## Your objective
Please take the lines from the one holding "markdownlint-disable-next-line MD041 -->" through the one holding "Please refer to" in the data below and copy them exactly.

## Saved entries
══════
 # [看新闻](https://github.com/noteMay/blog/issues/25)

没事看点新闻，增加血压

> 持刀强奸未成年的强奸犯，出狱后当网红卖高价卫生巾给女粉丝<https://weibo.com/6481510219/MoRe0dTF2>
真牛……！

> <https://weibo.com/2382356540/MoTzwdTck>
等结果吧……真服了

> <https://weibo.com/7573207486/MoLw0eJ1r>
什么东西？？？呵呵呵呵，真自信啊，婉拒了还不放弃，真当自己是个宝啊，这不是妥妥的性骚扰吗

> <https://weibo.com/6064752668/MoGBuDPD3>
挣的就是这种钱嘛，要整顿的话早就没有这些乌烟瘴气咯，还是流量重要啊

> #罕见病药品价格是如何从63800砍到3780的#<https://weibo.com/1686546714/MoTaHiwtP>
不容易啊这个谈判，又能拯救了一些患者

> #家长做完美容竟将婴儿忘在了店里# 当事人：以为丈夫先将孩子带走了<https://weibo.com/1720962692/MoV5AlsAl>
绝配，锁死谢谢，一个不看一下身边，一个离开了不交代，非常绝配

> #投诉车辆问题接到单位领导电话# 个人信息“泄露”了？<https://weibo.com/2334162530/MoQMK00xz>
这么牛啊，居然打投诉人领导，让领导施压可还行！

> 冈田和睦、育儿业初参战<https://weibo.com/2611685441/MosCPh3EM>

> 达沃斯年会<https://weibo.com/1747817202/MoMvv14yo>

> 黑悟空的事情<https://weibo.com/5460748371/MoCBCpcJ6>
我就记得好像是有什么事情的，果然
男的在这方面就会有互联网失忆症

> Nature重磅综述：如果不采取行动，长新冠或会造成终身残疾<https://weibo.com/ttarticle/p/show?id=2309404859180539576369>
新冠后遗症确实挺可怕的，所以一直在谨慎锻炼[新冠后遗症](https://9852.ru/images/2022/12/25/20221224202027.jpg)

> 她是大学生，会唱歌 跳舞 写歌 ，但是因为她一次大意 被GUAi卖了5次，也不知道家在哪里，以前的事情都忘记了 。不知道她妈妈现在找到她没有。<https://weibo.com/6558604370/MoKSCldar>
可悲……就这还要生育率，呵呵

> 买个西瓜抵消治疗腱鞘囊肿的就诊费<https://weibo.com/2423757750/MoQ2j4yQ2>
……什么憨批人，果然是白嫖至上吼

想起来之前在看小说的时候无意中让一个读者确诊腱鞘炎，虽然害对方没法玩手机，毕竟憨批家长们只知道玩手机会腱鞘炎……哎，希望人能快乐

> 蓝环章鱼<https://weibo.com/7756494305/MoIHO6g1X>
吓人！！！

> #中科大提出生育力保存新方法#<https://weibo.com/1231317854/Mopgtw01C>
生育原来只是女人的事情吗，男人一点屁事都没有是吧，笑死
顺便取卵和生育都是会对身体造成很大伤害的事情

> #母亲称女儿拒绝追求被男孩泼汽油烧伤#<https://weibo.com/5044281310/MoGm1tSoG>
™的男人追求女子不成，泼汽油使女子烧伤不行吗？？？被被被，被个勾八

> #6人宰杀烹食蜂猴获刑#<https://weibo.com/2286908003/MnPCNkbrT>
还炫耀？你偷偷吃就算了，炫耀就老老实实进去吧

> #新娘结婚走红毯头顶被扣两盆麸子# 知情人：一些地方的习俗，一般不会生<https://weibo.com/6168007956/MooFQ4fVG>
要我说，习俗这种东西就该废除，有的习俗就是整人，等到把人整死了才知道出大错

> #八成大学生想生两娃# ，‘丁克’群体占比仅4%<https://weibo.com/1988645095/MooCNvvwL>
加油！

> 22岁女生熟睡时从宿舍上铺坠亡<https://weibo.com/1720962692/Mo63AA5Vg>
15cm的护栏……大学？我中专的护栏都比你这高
══════
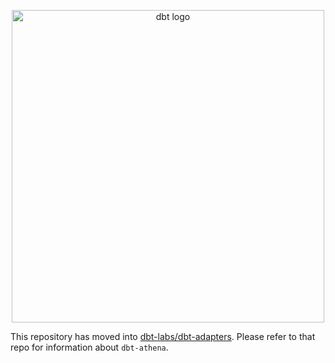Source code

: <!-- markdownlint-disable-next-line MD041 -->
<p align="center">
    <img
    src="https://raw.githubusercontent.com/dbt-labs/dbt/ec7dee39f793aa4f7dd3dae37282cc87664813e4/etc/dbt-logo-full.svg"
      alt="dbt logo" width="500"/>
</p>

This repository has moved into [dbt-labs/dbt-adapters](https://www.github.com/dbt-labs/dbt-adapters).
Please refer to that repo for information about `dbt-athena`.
══════
## Solution to the exercise
: <!-- markdownlint-disable-next-line MD041 -->
<p align="center">
    <img
    src="https://raw.githubusercontent.com/dbt-labs/dbt/ec7dee39f793aa4f7dd3dae37282cc87664813e4/etc/dbt-logo-full.svg"
      alt="dbt logo" width="500"/>
</p>

This repository has moved into [dbt-labs/dbt-adapters](https://www.github.com/dbt-labs/dbt-adapters).
Please refer to that repo for information about `dbt-athena`.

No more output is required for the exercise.